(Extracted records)
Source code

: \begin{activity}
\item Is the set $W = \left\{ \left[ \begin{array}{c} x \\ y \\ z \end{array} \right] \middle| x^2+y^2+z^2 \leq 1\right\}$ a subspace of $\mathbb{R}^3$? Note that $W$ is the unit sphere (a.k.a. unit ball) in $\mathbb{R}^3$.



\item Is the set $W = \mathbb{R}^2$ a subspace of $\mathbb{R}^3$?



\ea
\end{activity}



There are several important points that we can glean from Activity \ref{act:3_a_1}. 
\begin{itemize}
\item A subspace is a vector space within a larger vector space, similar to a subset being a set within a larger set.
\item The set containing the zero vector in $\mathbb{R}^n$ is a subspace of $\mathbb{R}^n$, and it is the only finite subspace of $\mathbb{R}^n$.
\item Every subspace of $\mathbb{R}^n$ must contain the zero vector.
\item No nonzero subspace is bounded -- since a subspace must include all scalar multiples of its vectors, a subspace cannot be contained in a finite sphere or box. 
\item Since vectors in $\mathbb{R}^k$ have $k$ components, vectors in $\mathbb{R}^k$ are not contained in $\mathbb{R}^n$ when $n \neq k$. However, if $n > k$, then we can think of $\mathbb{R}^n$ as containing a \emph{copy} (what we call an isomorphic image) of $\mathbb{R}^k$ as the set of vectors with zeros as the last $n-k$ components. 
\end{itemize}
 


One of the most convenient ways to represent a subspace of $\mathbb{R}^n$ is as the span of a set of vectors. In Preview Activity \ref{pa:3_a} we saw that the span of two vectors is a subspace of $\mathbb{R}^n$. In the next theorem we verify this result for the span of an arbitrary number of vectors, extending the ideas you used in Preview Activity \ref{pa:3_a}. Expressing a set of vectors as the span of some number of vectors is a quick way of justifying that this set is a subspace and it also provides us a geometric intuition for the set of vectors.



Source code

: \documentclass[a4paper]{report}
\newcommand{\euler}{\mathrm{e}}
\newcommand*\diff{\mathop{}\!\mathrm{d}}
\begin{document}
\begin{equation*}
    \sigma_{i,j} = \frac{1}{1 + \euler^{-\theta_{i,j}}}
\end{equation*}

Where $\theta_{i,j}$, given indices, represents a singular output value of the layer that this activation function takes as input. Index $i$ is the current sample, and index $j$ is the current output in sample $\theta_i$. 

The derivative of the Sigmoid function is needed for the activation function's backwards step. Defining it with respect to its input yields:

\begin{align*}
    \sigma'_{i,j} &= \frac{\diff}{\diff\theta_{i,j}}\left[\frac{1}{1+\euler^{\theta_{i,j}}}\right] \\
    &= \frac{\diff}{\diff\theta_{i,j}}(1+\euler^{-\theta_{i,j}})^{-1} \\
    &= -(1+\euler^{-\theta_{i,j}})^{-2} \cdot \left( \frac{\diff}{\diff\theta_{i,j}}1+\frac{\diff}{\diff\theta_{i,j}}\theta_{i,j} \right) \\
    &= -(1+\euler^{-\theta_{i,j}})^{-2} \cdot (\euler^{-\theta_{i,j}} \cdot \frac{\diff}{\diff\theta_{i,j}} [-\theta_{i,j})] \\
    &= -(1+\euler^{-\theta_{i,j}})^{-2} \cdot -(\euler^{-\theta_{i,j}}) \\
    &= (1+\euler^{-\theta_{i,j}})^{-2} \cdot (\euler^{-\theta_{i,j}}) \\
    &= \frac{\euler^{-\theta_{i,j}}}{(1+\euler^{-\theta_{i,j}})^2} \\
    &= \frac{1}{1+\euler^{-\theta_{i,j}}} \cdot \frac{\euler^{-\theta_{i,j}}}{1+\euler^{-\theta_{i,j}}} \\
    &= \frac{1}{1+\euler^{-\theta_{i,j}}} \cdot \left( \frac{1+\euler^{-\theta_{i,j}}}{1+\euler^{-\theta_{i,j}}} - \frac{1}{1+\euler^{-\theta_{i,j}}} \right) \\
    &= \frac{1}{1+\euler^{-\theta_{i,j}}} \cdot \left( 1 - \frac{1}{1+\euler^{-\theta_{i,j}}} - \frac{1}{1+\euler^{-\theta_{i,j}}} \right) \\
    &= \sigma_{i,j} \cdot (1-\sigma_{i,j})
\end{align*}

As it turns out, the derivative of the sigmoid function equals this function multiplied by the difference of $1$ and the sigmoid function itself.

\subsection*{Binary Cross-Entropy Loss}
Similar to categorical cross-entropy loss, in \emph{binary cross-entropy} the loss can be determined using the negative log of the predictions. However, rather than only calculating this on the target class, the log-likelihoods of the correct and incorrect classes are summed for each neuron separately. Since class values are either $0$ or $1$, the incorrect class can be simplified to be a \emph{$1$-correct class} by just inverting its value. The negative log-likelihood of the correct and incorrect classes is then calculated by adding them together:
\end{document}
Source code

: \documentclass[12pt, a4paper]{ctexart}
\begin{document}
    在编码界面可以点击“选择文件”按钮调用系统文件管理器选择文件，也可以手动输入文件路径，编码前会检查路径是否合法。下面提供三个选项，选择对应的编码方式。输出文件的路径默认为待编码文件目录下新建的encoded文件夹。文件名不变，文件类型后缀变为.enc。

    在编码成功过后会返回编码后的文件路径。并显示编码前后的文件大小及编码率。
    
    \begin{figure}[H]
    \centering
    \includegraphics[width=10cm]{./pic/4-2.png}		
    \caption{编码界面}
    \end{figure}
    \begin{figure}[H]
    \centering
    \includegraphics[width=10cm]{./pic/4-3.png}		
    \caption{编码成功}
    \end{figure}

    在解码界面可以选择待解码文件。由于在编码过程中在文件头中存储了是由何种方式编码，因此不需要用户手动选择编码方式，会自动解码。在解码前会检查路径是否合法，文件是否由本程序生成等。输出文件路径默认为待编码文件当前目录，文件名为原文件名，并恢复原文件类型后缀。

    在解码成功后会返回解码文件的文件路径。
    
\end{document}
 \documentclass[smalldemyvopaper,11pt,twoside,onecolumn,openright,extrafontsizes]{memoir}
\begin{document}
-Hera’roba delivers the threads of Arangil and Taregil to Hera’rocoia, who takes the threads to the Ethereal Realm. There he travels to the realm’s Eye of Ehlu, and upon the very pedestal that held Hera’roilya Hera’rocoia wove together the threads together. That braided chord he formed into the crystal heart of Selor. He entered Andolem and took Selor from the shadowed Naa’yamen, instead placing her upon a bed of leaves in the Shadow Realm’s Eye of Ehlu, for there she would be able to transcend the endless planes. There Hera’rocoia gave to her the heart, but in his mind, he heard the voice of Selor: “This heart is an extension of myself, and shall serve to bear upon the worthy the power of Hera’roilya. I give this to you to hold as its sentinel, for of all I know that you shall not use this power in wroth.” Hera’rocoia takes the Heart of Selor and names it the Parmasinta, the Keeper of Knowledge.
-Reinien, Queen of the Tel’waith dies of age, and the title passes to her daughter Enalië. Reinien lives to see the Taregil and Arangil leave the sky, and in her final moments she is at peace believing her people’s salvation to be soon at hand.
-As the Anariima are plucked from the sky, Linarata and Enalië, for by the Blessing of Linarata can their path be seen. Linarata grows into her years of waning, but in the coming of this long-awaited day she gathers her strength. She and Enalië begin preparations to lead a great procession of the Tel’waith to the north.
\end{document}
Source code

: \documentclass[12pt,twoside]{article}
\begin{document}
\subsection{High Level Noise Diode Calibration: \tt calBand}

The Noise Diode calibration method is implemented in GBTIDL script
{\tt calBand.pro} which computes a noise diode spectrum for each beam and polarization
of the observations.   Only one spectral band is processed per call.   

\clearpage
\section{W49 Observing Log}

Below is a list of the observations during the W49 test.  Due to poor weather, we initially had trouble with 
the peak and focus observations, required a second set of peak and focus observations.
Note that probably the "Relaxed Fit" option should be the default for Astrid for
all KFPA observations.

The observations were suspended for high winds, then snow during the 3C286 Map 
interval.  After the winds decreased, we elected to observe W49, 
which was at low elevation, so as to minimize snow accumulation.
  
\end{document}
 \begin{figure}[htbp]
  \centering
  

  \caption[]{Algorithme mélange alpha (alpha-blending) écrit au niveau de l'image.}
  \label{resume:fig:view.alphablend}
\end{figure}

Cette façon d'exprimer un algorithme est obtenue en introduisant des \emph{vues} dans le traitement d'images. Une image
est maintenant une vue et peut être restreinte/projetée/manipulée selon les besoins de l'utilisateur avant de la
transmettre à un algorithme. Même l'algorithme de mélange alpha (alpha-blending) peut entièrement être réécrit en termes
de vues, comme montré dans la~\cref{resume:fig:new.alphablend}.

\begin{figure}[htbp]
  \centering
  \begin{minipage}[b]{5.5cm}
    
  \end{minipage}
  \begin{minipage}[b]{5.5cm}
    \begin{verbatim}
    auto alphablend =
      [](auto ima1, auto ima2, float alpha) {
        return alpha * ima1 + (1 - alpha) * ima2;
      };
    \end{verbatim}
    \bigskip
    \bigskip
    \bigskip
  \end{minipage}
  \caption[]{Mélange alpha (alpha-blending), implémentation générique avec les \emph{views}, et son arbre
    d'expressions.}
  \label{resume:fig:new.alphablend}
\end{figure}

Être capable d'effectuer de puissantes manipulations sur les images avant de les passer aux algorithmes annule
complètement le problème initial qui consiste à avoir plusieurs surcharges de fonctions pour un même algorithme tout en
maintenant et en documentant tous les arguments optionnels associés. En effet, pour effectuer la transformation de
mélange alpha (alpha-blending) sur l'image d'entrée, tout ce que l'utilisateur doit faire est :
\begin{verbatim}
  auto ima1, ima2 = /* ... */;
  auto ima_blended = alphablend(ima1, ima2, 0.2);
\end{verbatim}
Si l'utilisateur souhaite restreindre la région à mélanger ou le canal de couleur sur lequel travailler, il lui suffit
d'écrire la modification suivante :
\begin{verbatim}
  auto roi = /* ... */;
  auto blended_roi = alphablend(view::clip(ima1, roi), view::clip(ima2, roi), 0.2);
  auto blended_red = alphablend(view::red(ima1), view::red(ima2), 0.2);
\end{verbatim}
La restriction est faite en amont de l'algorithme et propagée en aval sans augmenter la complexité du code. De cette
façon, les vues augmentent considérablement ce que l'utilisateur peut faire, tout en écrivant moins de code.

__Work instruction__. Restate exactly each line of the data from the one bearing "auto roi = /* ... */;" to the end, and add nothing.

__Task answer__.
  auto roi = /* ... */;
  auto blended_roi = alphablend(view::clip(ima1, roi), view::clip(ima2, roi), 0.2);
  auto blended_red = alphablend(view::red(ima1), view::red(ima2), 0.2);
\end{verbatim}
La restriction est faite en amont de l'algorithme et propagée en aval sans augmenter la complexité du code. De cette
façon, les vues augmentent considérablement ce que l'utilisateur peut faire, tout en écrivant moins de code.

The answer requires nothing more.